Proposant trois duos de sœurs ou amies (pas clair dans le cas des plus vieilles, Simone et Yvette, qui m’ont tellement rappelé Rhéauna et Angéline dans Les Belles-Soeurs – tiens, encore!), trois générations, et une quatrième avec la fameuse adolescente un peu à l’écart tout du long qui interagira finalement avec sa mère avant que tout culmine, la pièce est un délice absolu.



Incarnant les sexagénaires retraitées (une ex-commis du Zellers dont c’est la vente de fermeture/liquidation ces jours-ci et une femme au foyer, des veuves, la dernière bien motivée à ré-explorer le sexe avec un nouvel amoureux, la première au bord de la crise de nerf et malheureuse comme une pierre), Danielle Proulx et Marie-Ginette Guay, qui foulent toutes deux les planches du Théâtre d’aujourd’hui pour la première fois (!), sont absolument fantastiques.


Un peu plus jeunes, mais encore plus névrosées, Suzanne la schizophrène (Anne Casabonne, épatante après son excellente interprétation dans Le Déclin de l’Empire Américain le mois dernier à Espace Go) et Josianne, la Mommie Dearest du bal de finissant (Marie Charlebois que je ne me lasse pas de voir depuis que je l’ai découverte en adolescente dans Faux frère de Jocelyne Beaulieu à La Licorne en 1988!), sont fascinantes. Enfin, Léa (toujours excellente Johanne Haberlin) et son agente d’immeubles de sœur Sandrine (Madeleine Péloquin tout aussi sublime) cherchent un cadeau pour leur sœur mourante, illustrant en quelque sorte le ridicule qui tue. Puis, il y aura Julie-Josie, l’adolescente rêveuse, juste assez révoltée, branchée mais pas étrangère aux éternelles remises en question de l’existence, incarnée par Tracy Marcelin, une joyeuse découverte.

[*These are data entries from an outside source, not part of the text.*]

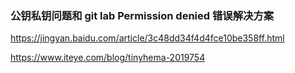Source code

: ### 公钥私钥问题和 git lab Permission denied 错误解决方案

https://jingyan.baidu.com/article/3c48dd34f4d4fce10be358ff.html

https://www.iteye.com/blog/tinyhema-2019754
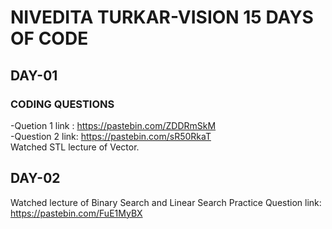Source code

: # NIVEDITA TURKAR-VISION 15 DAYS OF CODE 
## DAY-01 
### CODING QUESTIONS
-Quetion 1 link : https://pastebin.com/ZDDRmSkM <br>
-Question 2 link: https://pastebin.com/sR50RkaT <br>
Watched STL lecture of Vector. <br>
## DAY-02
Watched lecture of Binary Search and Linear Search
Practice Question link: https://pastebin.com/FuE1MyBX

Dans une scénographie glaciale et épurée de Jean Bard qui rappelle celle de la boutique branchée de Max-Otto Fauteux pour Manifeste de la Jeune-Fille, une autre pièce qui prend le thème de la surconsommation à bras-le-corps, des éclairages de David-Alexandre Chabot et une conception sonore troublante de Philippe Brault sans parler des «costumes» du designer Denis Gagnon que l’on nous invite à consommer parce qu’ils sont disponibles au magasin (!), la joyeuse bande de Michel-Maxime Legault nous offre un petit bijou de pièce, un délicieux plaisir coupable qui fait néanmoins réfléchir et grincer des dents. À ne pas manquer.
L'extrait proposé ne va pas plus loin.